*Task details*
Set down exactly the lines below, from the one containing "### Read-Only" through the final line, and include no others.

*Document images with source code*
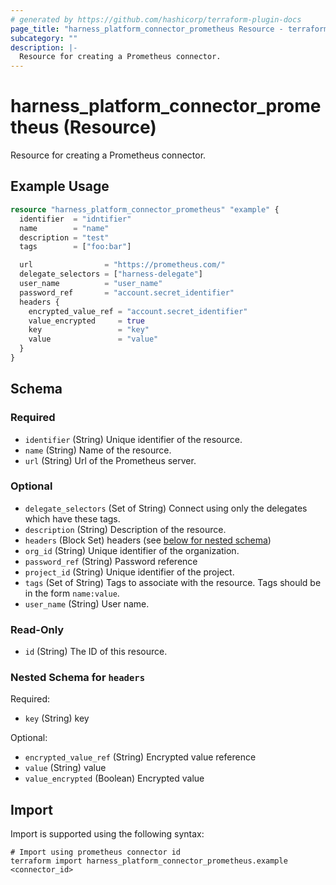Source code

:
 ```yaml
---
# generated by https://github.com/hashicorp/terraform-plugin-docs
page_title: "harness_platform_connector_prometheus Resource - terraform-provider-harness"
subcategory: ""
description: |-
  Resource for creating a Prometheus connector.
---
```


# harness_platform_connector_prometheus (Resource)

Resource for creating a Prometheus connector.

## Example Usage

```terraform
resource "harness_platform_connector_prometheus" "example" {
  identifier  = "idntifier"
  name        = "name"
  description = "test"
  tags        = ["foo:bar"]

  url                = "https://prometheus.com/"
  delegate_selectors = ["harness-delegate"]
  user_name          = "user_name"
  password_ref       = "account.secret_identifier"
  headers {
    encrypted_value_ref = "account.secret_identifier"
    value_encrypted     = true
    key                 = "key"
    value               = "value"
  }
}
```

<!-- schema generated by tfplugindocs -->
## Schema

### Required

- `identifier` (String) Unique identifier of the resource.
- `name` (String) Name of the resource.
- `url` (String) Url of the Prometheus server.

### Optional

- `delegate_selectors` (Set of String) Connect using only the delegates which have these tags.
- `description` (String) Description of the resource.
- `headers` (Block Set) headers (see [below for nested schema](#nestedblock--headers))
- `org_id` (String) Unique identifier of the organization.
- `password_ref` (String) Password reference
- `project_id` (String) Unique identifier of the project.
- `tags` (Set of String) Tags to associate with the resource. Tags should be in the form `name:value`.
- `user_name` (String) User name.

### Read-Only

- `id` (String) The ID of this resource.

<a id="nestedblock--headers"></a>
### Nested Schema for `headers`

Required:

- `key` (String) key

Optional:

- `encrypted_value_ref` (String) Encrypted value reference
- `value` (String) value
- `value_encrypted` (Boolean) Encrypted value

## Import

Import is supported using the following syntax:

```shell
# Import using prometheus connector id
terraform import harness_platform_connector_prometheus.example <connector_id>
```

*Answer to this task*
### Read-Only

- `id` (String) The ID of this resource.

<a id="nestedblock--headers"></a>
### Nested Schema for `headers`

Required:

- `key` (String) key

Optional:

- `encrypted_value_ref` (String) Encrypted value reference
- `value` (String) value
- `value_encrypted` (Boolean) Encrypted value

## Import

Import is supported using the following syntax:

```shell
# Import using prometheus connector id
terraform import harness_platform_connector_prometheus.example <connector_id>
```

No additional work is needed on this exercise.